Reto offers an added value to the market by making sure the quality of its engineering expertise and solutions are above market standards, Toscano says. The company supplies carefully selected premium products, although this also means that domestic companies are often left out. “We search for manufacturers that are a point of reference in technology,” says Toscano. “Unfortunately, the majority of our products are foreign because few national companies can provide international standards.”

To overcome the lack of national manufacturers, Reto is taking on the challenge of creating its own line of products. “Our group has experience manufacturing products but that part of the company broke away from us,” Toscano says. “We then decided to start manufacturing products again after one of our suppliers stopped providing automated products, also known as smart products.” Reto’s new products are still in the initial phase of production. The company has developed the technology and is working on making them more visually aesthetic before commercialization. “It is a highly ambitious project but we expect the market to receive it well. It will be highly costcompetitive.”

The company’s goal is to use its new line to facilitate the central control and management of a group of products. For example, having a master switch that can be programmed to adapt illumination curtains to the amount of natural light in a room. Or parking lots that can automatically turn off overhead lights when there is a lack of movement.

Promoting the development of new technology is also important because products need to adapt to the changes in the use of office and commercial spaces. “Companies are beginning to see the phenomenon of home office more often and this implies a change in occupancy,” says Toscano. “Offices no longer need to have the lights on at a constant rate and this is where the use of automated technology can help reduce costs.”

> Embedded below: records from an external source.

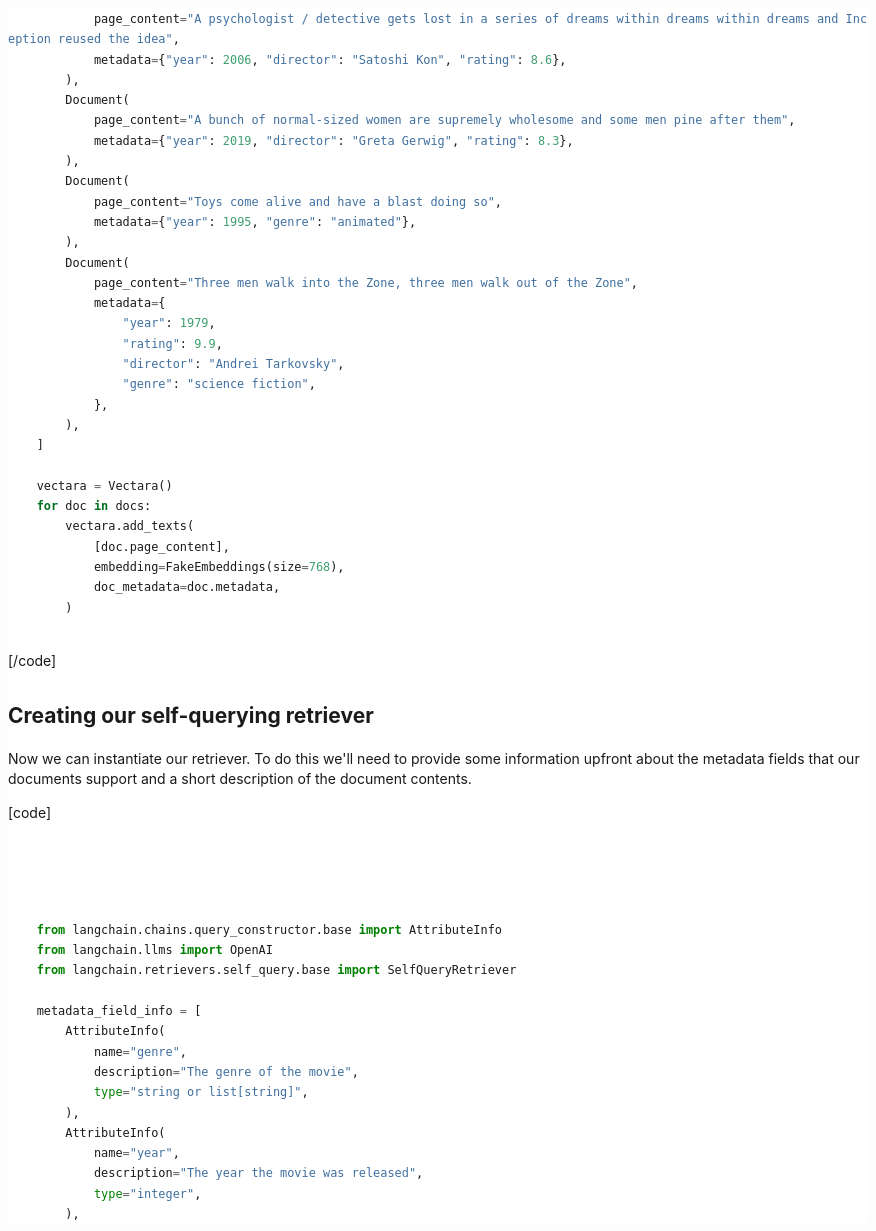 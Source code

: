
 ```python
            page_content="A psychologist / detective gets lost in a series of dreams within dreams within dreams and Inception reused the idea",  
            metadata={"year": 2006, "director": "Satoshi Kon", "rating": 8.6},  
        ),  
        Document(  
            page_content="A bunch of normal-sized women are supremely wholesome and some men pine after them",  
            metadata={"year": 2019, "director": "Greta Gerwig", "rating": 8.3},  
        ),  
        Document(  
            page_content="Toys come alive and have a blast doing so",  
            metadata={"year": 1995, "genre": "animated"},  
        ),  
        Document(  
            page_content="Three men walk into the Zone, three men walk out of the Zone",  
            metadata={  
                "year": 1979,  
                "rating": 9.9,  
                "director": "Andrei Tarkovsky",  
                "genre": "science fiction",  
            },  
        ),  
    ]  
      
    vectara = Vectara()  
    for doc in docs:  
        vectara.add_texts(  
            [doc.page_content],  
            embedding=FakeEmbeddings(size=768),  
            doc_metadata=doc.metadata,  
        )  
    


```
[/code]


## Creating our self-querying retriever​

Now we can instantiate our retriever. To do this we'll need to provide some information upfront about the metadata fields that our documents support and a short description of the document contents.

[code]
```python




    from langchain.chains.query_constructor.base import AttributeInfo  
    from langchain.llms import OpenAI  
    from langchain.retrievers.self_query.base import SelfQueryRetriever  
      
    metadata_field_info = [  
        AttributeInfo(  
            name="genre",  
            description="The genre of the movie",  
            type="string or list[string]",  
        ),  
        AttributeInfo(  
            name="year",  
            description="The year the movie was released",  
            type="integer",  
        ),  
```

Toscano says Reto helps clients adapt to new trends that may not be common in Mexico yet but are bound to emerge, such as e-commerce. “Our team has a responsibility to guide clients through state-of-the-art technology,” he says. “It can be hard to convince them to invest in products like security software that can protect the integrity of operations. But as the rate of security incidents rises, we see that companies are giving this area a higher priority than before.